Als Solistin und mit Rezitalen ist die Geigerin in Konzertsälen wie dem Concertgebouw, dem Musikverein, der Wigmore Hall, der Royal Albert Hall, der Tonhalle Zürich, dem Bozar Brüssel, dem Rudolfinum, bei den Vancouver Recital Series, den Boston Celebrity Series, den San Francisco Performances und in der Carnegie Hall regelmäßig zu erleben. 

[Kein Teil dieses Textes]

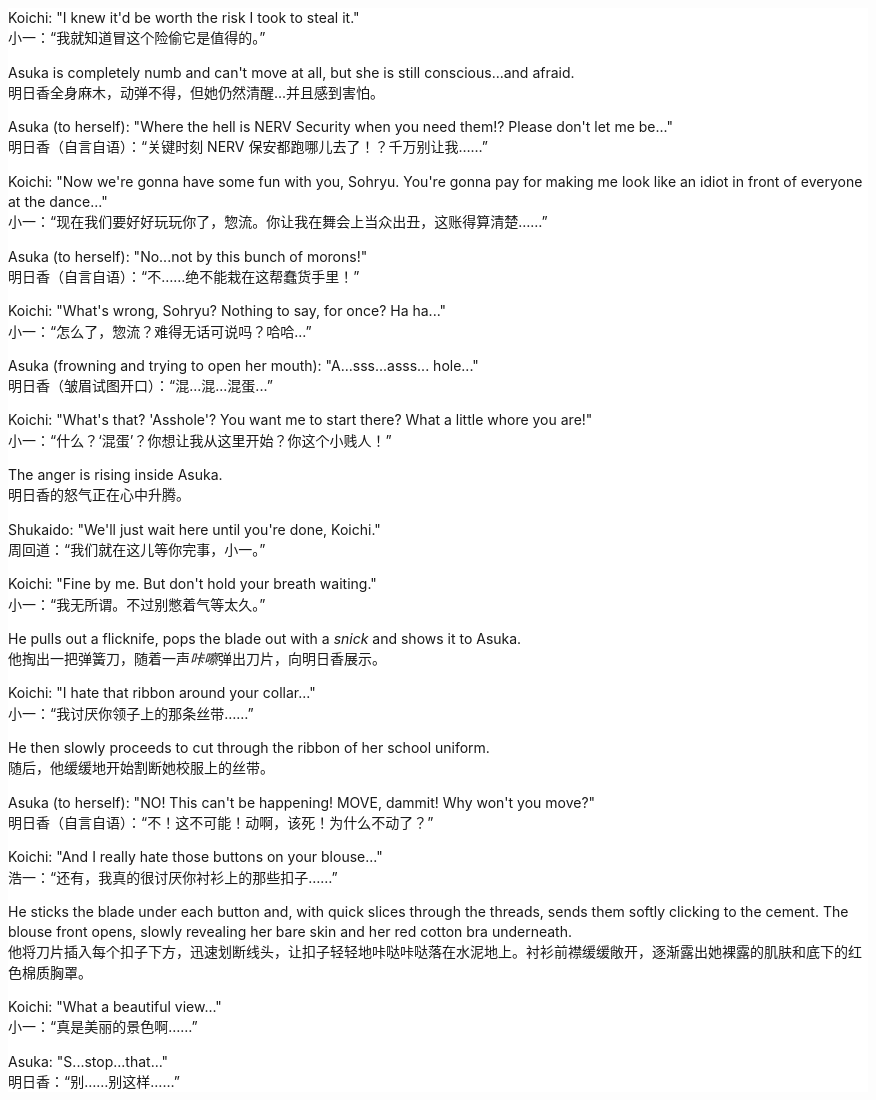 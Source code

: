 Koichi: "I knew it'd be worth the risk I took to steal it."  
小一：“我就知道冒这个险偷它是值得的。”

Asuka is completely numb and can't move at all, but she is still conscious...and afraid.  
明日香全身麻木，动弹不得，但她仍然清醒...并且感到害怕。

Asuka (to herself): "Where the hell is NERV Security when you need them!? Please don't let me be..."  
明日香（自言自语）：“关键时刻 NERV 保安都跑哪儿去了！？千万别让我……”

Koichi: "Now we're gonna have some fun with you, Sohryu. You're gonna pay for making me look like an idiot in front of everyone at the dance..."  
小一：“现在我们要好好玩玩你了，惣流。你让我在舞会上当众出丑，这账得算清楚……”

Asuka (to herself): "No...not by this bunch of morons!"  
明日香（自言自语）：“不……绝不能栽在这帮蠢货手里！”

Koichi: "What's wrong, Sohryu? Nothing to say, for once? Ha ha..."  
小一：“怎么了，惣流？难得无话可说吗？哈哈...”

Asuka (frowning and trying to open her mouth): "A...sss...asss... hole..."  
明日香（皱眉试图开口）：“混...混...混蛋...”

Koichi: "What's that? 'Asshole'? You want me to start there? What a little whore you are!"  
小一：“什么？‘混蛋’？你想让我从这里开始？你这个小贱人！”

The anger is rising inside Asuka.  
明日香的怒气正在心中升腾。

Shukaido: "We'll just wait here until you're done, Koichi."  
周回道：“我们就在这儿等你完事，小一。”

Koichi: "Fine by me. But don't hold your breath waiting."  
小一：“我无所谓。不过别憋着气等太久。”

He pulls out a flicknife, pops the blade out with a *snick* and shows it to Asuka.  
他掏出一把弹簧刀，随着一声*咔嚓*弹出刀片，向明日香展示。

Koichi: "I hate that ribbon around your collar..."  
小一：“我讨厌你领子上的那条丝带……”

He then slowly proceeds to cut through the ribbon of her school uniform.  
随后，他缓缓地开始割断她校服上的丝带。

Asuka (to herself): "NO! This can't be happening! MOVE, dammit! Why won't you move?"  
明日香（自言自语）：“不！这不可能！动啊，该死！为什么不动了？”

Koichi: "And I really hate those buttons on your blouse..."  
浩一：“还有，我真的很讨厌你衬衫上的那些扣子……”

He sticks the blade under each button and, with quick slices through the threads, sends them softly clicking to the cement. The blouse front opens, slowly revealing her bare skin and her red cotton bra underneath.  
他将刀片插入每个扣子下方，迅速划断线头，让扣子轻轻地咔哒咔哒落在水泥地上。衬衫前襟缓缓敞开，逐渐露出她裸露的肌肤和底下的红色棉质胸罩。

Koichi: "What a beautiful view..."  
小一：“真是美丽的景色啊……”

Asuka: "S...stop...that..."  
明日香：“别……别这样……”
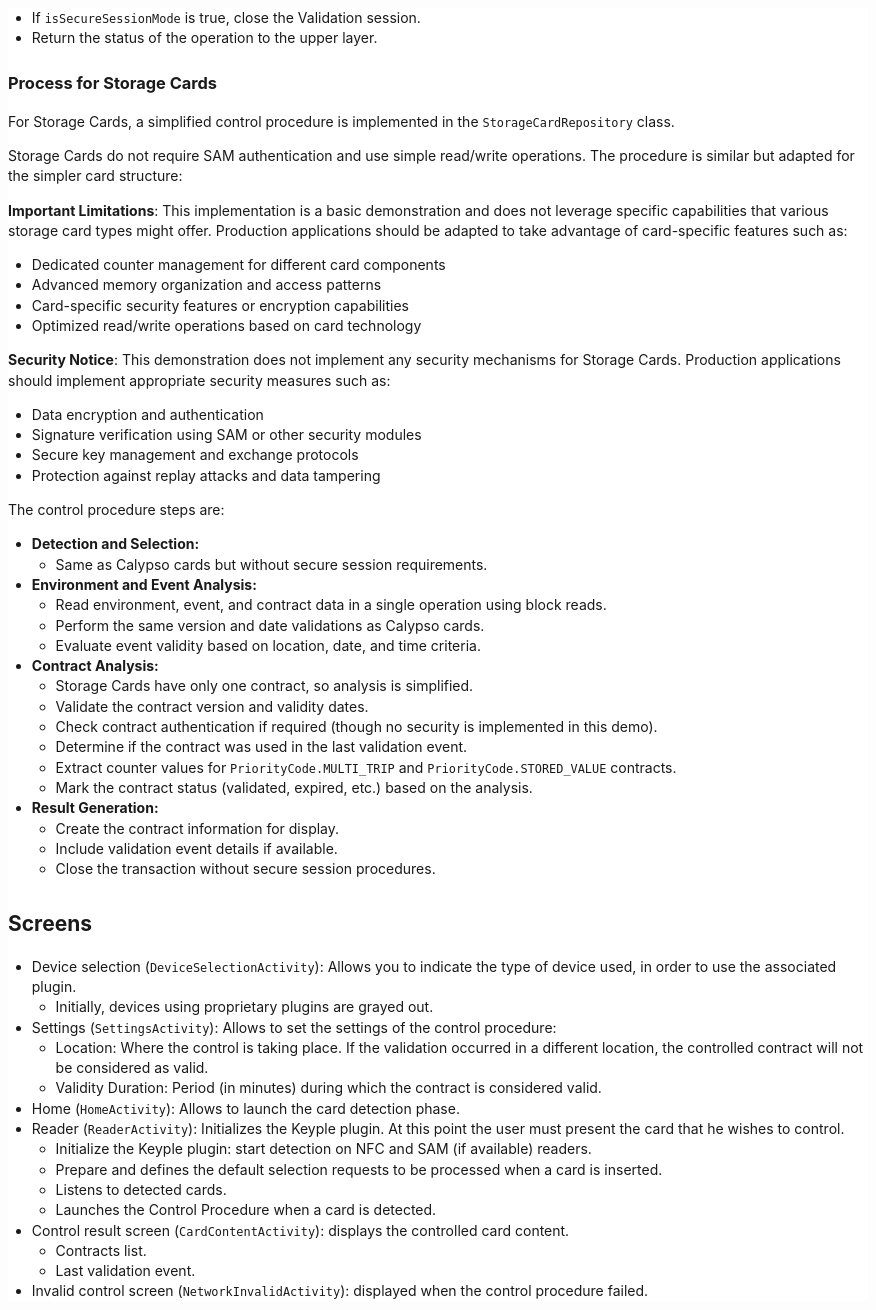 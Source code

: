   - If `isSecureSessionMode` is true, close the Validation session.
  - Return the status of the operation to the upper layer. <Exit process>

### Process for Storage Cards

For Storage Cards, a simplified control procedure is implemented in the `StorageCardRepository` class.

Storage Cards do not require SAM authentication and use simple read/write operations. The procedure is similar but adapted for the simpler card structure:

**Important Limitations**: This implementation is a basic demonstration and does not leverage specific capabilities that various storage card types might offer. Production applications should be adapted to take advantage of card-specific features such as:
- Dedicated counter management for different card components
- Advanced memory organization and access patterns
- Card-specific security features or encryption capabilities
- Optimized read/write operations based on card technology

**Security Notice**: This demonstration does not implement any security mechanisms for Storage Cards. Production applications should implement appropriate security measures such as:
- Data encryption and authentication
- Signature verification using SAM or other security modules
- Secure key management and exchange protocols
- Protection against replay attacks and data tampering

The control procedure steps are:

- **Detection and Selection:**
  - Same as Calypso cards but without secure session requirements.
- **Environment and Event Analysis:**
  - Read environment, event, and contract data in a single operation using block reads.
  - Perform the same version and date validations as Calypso cards.
  - Evaluate event validity based on location, date, and time criteria.
- **Contract Analysis:**
  - Storage Cards have only one contract, so analysis is simplified.
  - Validate the contract version and validity dates.
  - Check contract authentication if required (though no security is implemented in this demo).
  - Determine if the contract was used in the last validation event.
  - Extract counter values for `PriorityCode.MULTI_TRIP` and `PriorityCode.STORED_VALUE` contracts.
  - Mark the contract status (validated, expired, etc.) based on the analysis.
- **Result Generation:**
  - Create the contract information for display.
  - Include validation event details if available.
  - Close the transaction without secure session procedures.

## Screens

- Device selection (`DeviceSelectionActivity`): Allows you to indicate the type of device used, in order to use the associated plugin.
  - Initially, devices using proprietary plugins are grayed out.
- Settings (`SettingsActivity`): Allows to set the settings of the control procedure:
  - Location: Where the control is taking place. If the validation occurred in a different location, the controlled contract will not be considered as valid.
  - Validity Duration: Period (in minutes) during which the contract is considered valid.
- Home (`HomeActivity`): Allows to launch the card detection phase.
- Reader (`ReaderActivity`): Initializes the Keyple plugin. At this point the user must present the card that he wishes to control.
  - Initialize the Keyple plugin: start detection on NFC and SAM (if available) readers.
  - Prepare and defines the default selection requests to be processed when a card is inserted.
  - Listens to detected cards.
  - Launches the Control Procedure when a card is detected.
- Control result screen (`CardContentActivity`): displays the controlled card content.
  - Contracts list.
  - Last validation event.
- Invalid control screen (`NetworkInvalidActivity`): displayed when the control procedure failed. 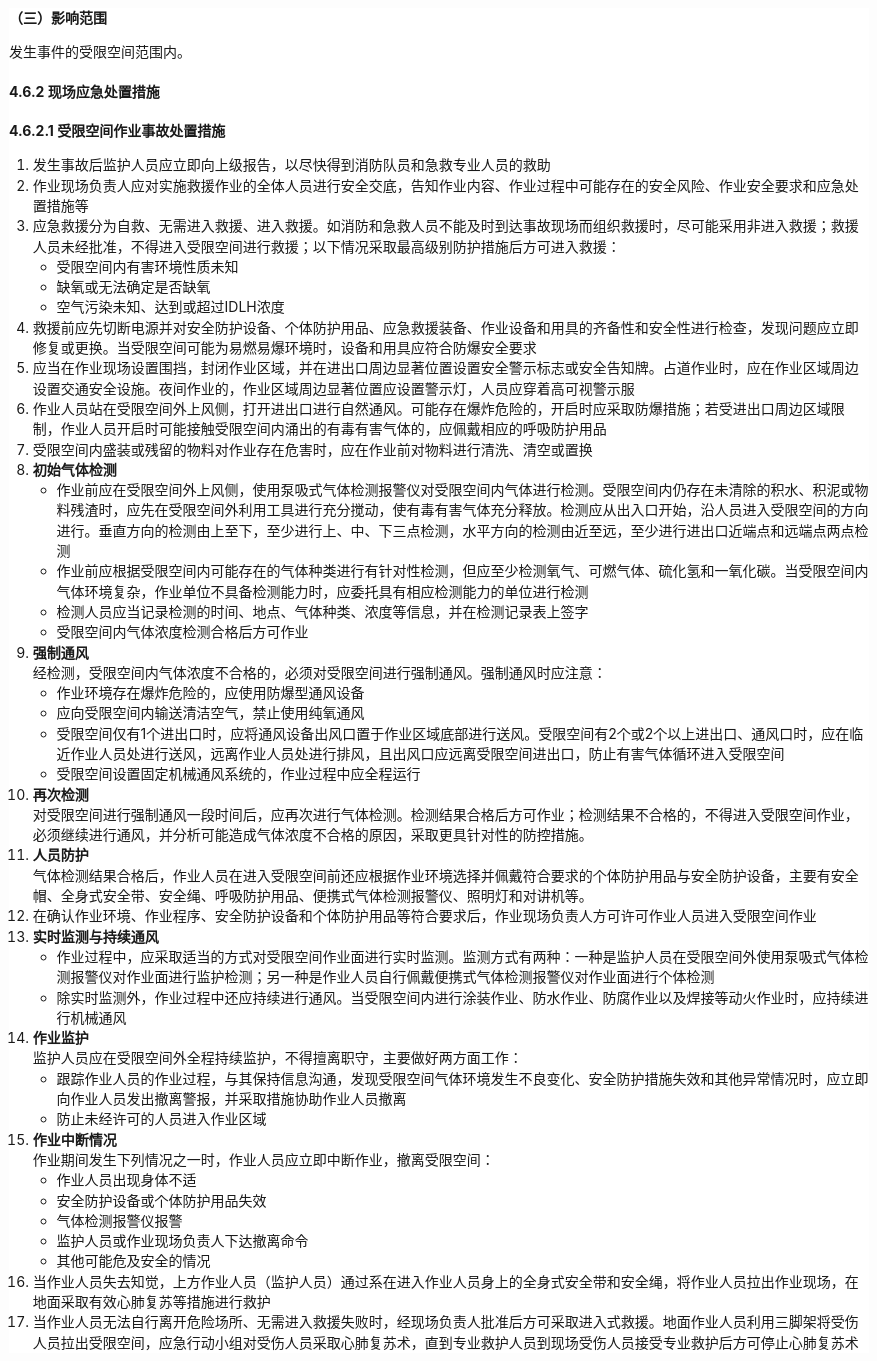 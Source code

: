 **（三）影响范围**

发生事件的受限空间范围内。

#### 4.6.2 现场应急处置措施

**4.6.2.1 受限空间作业事故处置措施**

1. 发生事故后监护人员应立即向上级报告，以尽快得到消防队员和急救专业人员的救助
2. 作业现场负责人应对实施救援作业的全体人员进行安全交底，告知作业内容、作业过程中可能存在的安全风险、作业安全要求和应急处置措施等
3. 应急救援分为自救、无需进入救援、进入救援。如消防和急救人员不能及时到达事故现场而组织救援时，尽可能采用非进入救援；救援人员未经批准，不得进入受限空间进行救援；以下情况采取最高级别防护措施后方可进入救援：
   - 受限空间内有害环境性质未知
   - 缺氧或无法确定是否缺氧
   - 空气污染未知、达到或超过IDLH浓度
4. 救援前应先切断电源并对安全防护设备、个体防护用品、应急救援装备、作业设备和用具的齐备性和安全性进行检查，发现问题应立即修复或更换。当受限空间可能为易燃易爆环境时，设备和用具应符合防爆安全要求
5. 应当在作业现场设置围挡，封闭作业区域，并在进出口周边显著位置设置安全警示标志或安全告知牌。占道作业时，应在作业区域周边设置交通安全设施。夜间作业的，作业区域周边显著位置应设置警示灯，人员应穿着高可视警示服
6. 作业人员站在受限空间外上风侧，打开进出口进行自然通风。可能存在爆炸危险的，开启时应采取防爆措施；若受进出口周边区域限制，作业人员开启时可能接触受限空间内涌出的有毒有害气体的，应佩戴相应的呼吸防护用品
7. 受限空间内盛装或残留的物料对作业存在危害时，应在作业前对物料进行清洗、清空或置换
8. **初始气体检测**
   - 作业前应在受限空间外上风侧，使用泵吸式气体检测报警仪对受限空间内气体进行检测。受限空间内仍存在未清除的积水、积泥或物料残渣时，应先在受限空间外利用工具进行充分搅动，使有毒有害气体充分释放。检测应从出入口开始，沿人员进入受限空间的方向进行。垂直方向的检测由上至下，至少进行上、中、下三点检测，水平方向的检测由近至远，至少进行进出口近端点和远端点两点检测
   - 作业前应根据受限空间内可能存在的气体种类进行有针对性检测，但应至少检测氧气、可燃气体、硫化氢和一氧化碳。当受限空间内气体环境复杂，作业单位不具备检测能力时，应委托具有相应检测能力的单位进行检测
   - 检测人员应当记录检测的时间、地点、气体种类、浓度等信息，并在检测记录表上签字
   - 受限空间内气体浓度检测合格后方可作业
9. **强制通风**  
经检测，受限空间内气体浓度不合格的，必须对受限空间进行强制通风。强制通风时应注意：
   - 作业环境存在爆炸危险的，应使用防爆型通风设备
   - 应向受限空间内输送清洁空气，禁止使用纯氧通风
   - 受限空间仅有1个进出口时，应将通风设备出风口置于作业区域底部进行送风。受限空间有2个或2个以上进出口、通风口时，应在临近作业人员处进行送风，远离作业人员处进行排风，且出风口应远离受限空间进出口，防止有害气体循环进入受限空间
   - 受限空间设置固定机械通风系统的，作业过程中应全程运行
10. **再次检测**  
对受限空间进行强制通风一段时间后，应再次进行气体检测。检测结果合格后方可作业；检测结果不合格的，不得进入受限空间作业，必须继续进行通风，并分析可能造成气体浓度不合格的原因，采取更具针对性的防控措施。
11. **人员防护**  
气体检测结果合格后，作业人员在进入受限空间前还应根据作业环境选择并佩戴符合要求的个体防护用品与安全防护设备，主要有安全帽、全身式安全带、安全绳、呼吸防护用品、便携式气体检测报警仪、照明灯和对讲机等。
12. 在确认作业环境、作业程序、安全防护设备和个体防护用品等符合要求后，作业现场负责人方可许可作业人员进入受限空间作业
13. **实时监测与持续通风**
    - 作业过程中，应采取适当的方式对受限空间作业面进行实时监测。监测方式有两种：一种是监护人员在受限空间外使用泵吸式气体检测报警仪对作业面进行监护检测；另一种是作业人员自行佩戴便携式气体检测报警仪对作业面进行个体检测
    - 除实时监测外，作业过程中还应持续进行通风。当受限空间内进行涂装作业、防水作业、防腐作业以及焊接等动火作业时，应持续进行机械通风
14. **作业监护**  
监护人员应在受限空间外全程持续监护，不得擅离职守，主要做好两方面工作：
    - 跟踪作业人员的作业过程，与其保持信息沟通，发现受限空间气体环境发生不良变化、安全防护措施失效和其他异常情况时，应立即向作业人员发出撤离警报，并采取措施协助作业人员撤离
    - 防止未经许可的人员进入作业区域
15. **作业中断情况**  
    作业期间发生下列情况之一时，作业人员应立即中断作业，撤离受限空间：
    - 作业人员出现身体不适
    - 安全防护设备或个体防护用品失效
    - 气体检测报警仪报警
    - 监护人员或作业现场负责人下达撤离命令
    - 其他可能危及安全的情况
16. 当作业人员失去知觉，上方作业人员（监护人员）通过系在进入作业人员身上的全身式安全带和安全绳，将作业人员拉出作业现场，在地面采取有效心肺复苏等措施进行救护
17. 当作业人员无法自行离开危险场所、无需进入救援失败时，经现场负责人批准后方可采取进入式救援。地面作业人员利用三脚架将受伤人员拉出受限空间，应急行动小组对受伤人员采取心肺复苏术，直到专业救护人员到现场受伤人员接受专业救护后方可停止心肺复苏术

Vilde Frang ist eine Exklusivkünstlerin von Warner Classics, und ihre Aufnahmen wurden mit zahlreichen Preisen ausgezeichnet, darunter der Grand Prix du Disque, der Edison Klassiek Award, der Deutsche Schallplattenpreis, der Diapason d’Or und der Gramophone Award. Die 1986 in Norwegen geborene Vilde Frang wurde im Alter von zwölf Jahren von Mariss Jansons engagiert und debütierte beim Oslo Philharmonic Orchestra. Sie studierte am Barratt Due Musikinstitut in Oslo, bei Kolja Blacher an der Musikhochschule Hamburg und bei Ana Chumachenco an der Kronberg Academy. Als Stipendiatin des Borletti-Buitoni Trust arbeitete sie 2007 mit Mitsuko Uchida und war von 2003 bis 2009 Stipendiatin der Anne-Sophie Mutter Stiftung. Vilde Frang spielt die Guarnerius »Rode« von 1734, eine großzügige Leihgabe eines europäischen Sponsors.